— Я из тех, кому все в жизни дается кровавым потом и тяжкими трудами. Поверьте, Минна, не всегда это было приятно — продаваться маркизу, оплачивать собою Вервиль, камень за камнем; и не считайте меня бесстыжей потаскухой, не я первая, — такая купля-продажа вершится с незапамятных времен. Только со смертью Мертея я поняла, что Вервиль — мой, мое детище, но окончательно убедилась в этом лишь здесь… когда стало уже слишком поздно. Против меня затеяли подлый судебный процесс, Минна, и я его проиграла. А ведь я платила за Вервиль дважды — или вдвойне, понимайте как хотите. И вот теперь — в третий раз. Как же мне было взять и бросить все, что у меня отняли обманом, и даже не убедиться в потере своими глазами?! Ну нет, меня и так слишком долго водили за нос.
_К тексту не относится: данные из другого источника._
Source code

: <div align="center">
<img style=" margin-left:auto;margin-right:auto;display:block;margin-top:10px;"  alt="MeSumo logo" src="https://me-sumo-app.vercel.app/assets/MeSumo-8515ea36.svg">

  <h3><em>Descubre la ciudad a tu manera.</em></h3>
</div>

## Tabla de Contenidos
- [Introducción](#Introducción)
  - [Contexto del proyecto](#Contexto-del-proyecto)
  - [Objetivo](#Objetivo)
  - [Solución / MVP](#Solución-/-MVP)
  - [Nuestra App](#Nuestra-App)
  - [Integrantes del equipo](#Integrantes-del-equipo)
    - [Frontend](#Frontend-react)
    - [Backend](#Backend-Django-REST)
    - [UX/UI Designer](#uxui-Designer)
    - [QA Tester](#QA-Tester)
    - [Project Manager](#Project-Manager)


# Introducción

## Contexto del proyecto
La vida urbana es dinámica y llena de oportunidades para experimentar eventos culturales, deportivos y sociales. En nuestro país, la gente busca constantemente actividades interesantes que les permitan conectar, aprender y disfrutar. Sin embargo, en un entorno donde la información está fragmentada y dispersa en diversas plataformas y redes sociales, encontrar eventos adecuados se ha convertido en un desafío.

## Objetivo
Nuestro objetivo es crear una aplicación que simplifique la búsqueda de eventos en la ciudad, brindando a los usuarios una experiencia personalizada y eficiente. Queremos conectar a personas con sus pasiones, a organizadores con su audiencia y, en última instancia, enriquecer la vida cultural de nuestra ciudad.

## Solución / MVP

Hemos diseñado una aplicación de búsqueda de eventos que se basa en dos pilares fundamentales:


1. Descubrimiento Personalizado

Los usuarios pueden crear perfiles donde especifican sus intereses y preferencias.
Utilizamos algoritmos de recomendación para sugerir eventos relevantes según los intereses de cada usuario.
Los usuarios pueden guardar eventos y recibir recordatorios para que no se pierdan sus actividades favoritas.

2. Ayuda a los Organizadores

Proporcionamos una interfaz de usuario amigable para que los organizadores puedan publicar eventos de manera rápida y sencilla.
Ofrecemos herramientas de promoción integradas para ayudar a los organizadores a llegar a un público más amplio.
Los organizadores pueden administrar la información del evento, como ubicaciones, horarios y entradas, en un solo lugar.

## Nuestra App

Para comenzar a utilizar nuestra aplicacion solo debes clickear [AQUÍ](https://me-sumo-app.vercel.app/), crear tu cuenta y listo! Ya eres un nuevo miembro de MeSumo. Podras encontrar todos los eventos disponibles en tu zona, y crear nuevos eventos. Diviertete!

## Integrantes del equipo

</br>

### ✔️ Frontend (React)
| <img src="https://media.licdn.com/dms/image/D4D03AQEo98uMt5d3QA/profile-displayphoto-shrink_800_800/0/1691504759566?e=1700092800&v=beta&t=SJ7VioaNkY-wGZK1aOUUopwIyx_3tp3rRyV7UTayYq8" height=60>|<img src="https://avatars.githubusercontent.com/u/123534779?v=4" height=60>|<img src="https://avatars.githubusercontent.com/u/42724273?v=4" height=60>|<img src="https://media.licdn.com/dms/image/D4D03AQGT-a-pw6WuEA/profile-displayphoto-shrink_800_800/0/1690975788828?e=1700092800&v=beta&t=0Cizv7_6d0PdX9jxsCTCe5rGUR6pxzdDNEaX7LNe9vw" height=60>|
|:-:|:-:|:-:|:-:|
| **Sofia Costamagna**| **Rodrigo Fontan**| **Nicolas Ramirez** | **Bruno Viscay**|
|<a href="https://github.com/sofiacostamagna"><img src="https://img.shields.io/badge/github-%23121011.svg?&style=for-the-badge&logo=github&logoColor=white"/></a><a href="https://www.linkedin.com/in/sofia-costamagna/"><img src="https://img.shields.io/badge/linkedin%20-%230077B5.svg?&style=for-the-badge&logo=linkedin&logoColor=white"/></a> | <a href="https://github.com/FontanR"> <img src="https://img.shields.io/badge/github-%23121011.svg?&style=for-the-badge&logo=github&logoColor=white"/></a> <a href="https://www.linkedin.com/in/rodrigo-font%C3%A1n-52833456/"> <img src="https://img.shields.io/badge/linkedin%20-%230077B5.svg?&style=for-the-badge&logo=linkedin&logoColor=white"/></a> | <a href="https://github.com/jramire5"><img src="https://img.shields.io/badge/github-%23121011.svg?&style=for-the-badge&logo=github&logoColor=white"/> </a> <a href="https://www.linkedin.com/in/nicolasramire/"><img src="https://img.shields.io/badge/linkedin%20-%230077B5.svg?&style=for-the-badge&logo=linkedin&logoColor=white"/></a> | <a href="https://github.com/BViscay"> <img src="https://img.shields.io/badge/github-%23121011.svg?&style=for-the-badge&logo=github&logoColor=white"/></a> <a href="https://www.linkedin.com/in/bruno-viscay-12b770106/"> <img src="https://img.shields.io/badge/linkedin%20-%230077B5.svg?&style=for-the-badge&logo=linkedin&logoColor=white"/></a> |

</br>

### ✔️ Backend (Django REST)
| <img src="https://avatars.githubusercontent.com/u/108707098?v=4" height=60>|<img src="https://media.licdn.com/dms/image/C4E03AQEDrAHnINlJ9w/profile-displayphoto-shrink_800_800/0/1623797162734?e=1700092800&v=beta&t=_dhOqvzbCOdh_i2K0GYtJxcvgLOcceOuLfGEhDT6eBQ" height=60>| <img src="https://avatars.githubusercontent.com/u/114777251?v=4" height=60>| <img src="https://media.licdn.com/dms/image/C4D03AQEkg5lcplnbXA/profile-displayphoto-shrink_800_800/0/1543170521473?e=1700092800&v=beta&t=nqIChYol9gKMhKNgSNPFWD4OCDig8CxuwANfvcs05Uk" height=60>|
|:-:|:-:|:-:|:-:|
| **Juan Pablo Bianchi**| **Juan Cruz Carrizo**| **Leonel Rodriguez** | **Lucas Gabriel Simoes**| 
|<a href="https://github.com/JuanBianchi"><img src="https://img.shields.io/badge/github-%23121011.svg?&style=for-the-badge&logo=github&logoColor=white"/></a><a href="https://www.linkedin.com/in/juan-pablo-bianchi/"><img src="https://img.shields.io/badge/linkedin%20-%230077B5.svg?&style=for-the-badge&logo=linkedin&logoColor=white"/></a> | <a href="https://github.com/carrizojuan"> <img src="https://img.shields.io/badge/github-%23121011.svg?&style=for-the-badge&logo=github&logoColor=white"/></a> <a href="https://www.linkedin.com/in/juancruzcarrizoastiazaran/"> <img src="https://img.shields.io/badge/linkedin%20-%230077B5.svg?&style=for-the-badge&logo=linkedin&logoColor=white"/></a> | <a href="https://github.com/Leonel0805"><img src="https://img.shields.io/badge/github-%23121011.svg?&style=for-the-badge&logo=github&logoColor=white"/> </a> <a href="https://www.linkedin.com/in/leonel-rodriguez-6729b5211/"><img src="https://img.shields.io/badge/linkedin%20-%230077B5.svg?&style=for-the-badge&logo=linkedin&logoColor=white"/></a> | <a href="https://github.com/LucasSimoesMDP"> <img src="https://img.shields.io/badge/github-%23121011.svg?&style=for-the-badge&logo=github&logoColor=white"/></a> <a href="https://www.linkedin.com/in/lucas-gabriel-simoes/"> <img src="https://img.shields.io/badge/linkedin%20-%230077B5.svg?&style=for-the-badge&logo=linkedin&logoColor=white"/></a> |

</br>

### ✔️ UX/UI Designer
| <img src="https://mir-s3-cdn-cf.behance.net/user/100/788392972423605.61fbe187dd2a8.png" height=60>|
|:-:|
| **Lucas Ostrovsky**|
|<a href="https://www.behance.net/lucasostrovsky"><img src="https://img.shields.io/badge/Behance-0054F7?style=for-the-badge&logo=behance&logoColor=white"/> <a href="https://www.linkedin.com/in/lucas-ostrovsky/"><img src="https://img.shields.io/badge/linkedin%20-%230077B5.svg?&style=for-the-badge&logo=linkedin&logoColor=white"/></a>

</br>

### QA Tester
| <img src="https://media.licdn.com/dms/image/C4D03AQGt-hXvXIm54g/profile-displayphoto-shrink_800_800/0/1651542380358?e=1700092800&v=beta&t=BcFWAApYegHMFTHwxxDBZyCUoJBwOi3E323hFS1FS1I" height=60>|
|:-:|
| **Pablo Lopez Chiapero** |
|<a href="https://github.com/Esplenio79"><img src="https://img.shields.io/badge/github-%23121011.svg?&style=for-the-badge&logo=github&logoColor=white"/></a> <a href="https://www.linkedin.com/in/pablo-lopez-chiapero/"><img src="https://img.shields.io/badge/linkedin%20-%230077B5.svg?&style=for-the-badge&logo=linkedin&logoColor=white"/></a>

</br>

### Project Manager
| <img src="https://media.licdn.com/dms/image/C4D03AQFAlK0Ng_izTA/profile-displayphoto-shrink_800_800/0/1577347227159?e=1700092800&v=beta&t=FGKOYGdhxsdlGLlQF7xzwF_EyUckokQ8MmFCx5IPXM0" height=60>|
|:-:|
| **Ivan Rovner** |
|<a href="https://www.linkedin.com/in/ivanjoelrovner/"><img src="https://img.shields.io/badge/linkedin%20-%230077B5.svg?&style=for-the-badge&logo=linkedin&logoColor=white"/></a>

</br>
Шомон пересказал вам все, что болтали о моей жизни, не правда ли? Чего же еще ждать от этого мелкого проныры, — он и восхищается мною, и ненавидит. Быть женщиной — это почти то же самое, что принадлежать к третьему сословию; так было раньше, так, я думаю, будет и впредь: после того, как я увидела нынешнюю Францию, у меня не осталось иллюзий на этот счет. Вероятно, он расписал вам, какая я злая и жестокая, как я держала в руках счастье других и разрушала его. Так он полагал раньше, так думает и сейчас, но его суждения ровно ничего не значат.
Шевалье Вальмон все тридцать четыре года своей жизни брал женщин, не слишком заботясь о том, что от них остается, когда он бросал их. Он умер, также открыв для себя перед смертью, как дорого приходится платить, когда тебя больше не хотят или когда теряешь то, что любишь. Благодаря мне он умер вдвойне, и я рада этому.
Какое существование я, по-вашему, вела там? Мертей любил напоминать, что женился на мне без приданого. Разве могла я знать то, о чем умолчали все, даже мои родные? Стало быть, за отсутствие приданого я должна была платить красотой. И я быстро обучилась этому. В первые дни ему то и дело приходилось преодолевать мое сопротивление. Нелегко пятидесятипятилетнему старику побеждать, раз за разом, молодую нелюбящую женщину. И тогда он нашел выход. За каждую ночь с ним я стала получать какую-нибудь малость для Вервиля; не забывайте, Минна, мне приходилось за все платить сторицей. А на самом деле он продавал вторично то, что ему даже не принадлежало! Почему Корнелиус Каппель смолчал, как вы думаете? Да потому, что ему мало было просто растоптать мое сердце. Ох, как я ненавижу этого человека!
Минна молчала. Изабель видела, как шевелятся ее губы над сложенными ладонями.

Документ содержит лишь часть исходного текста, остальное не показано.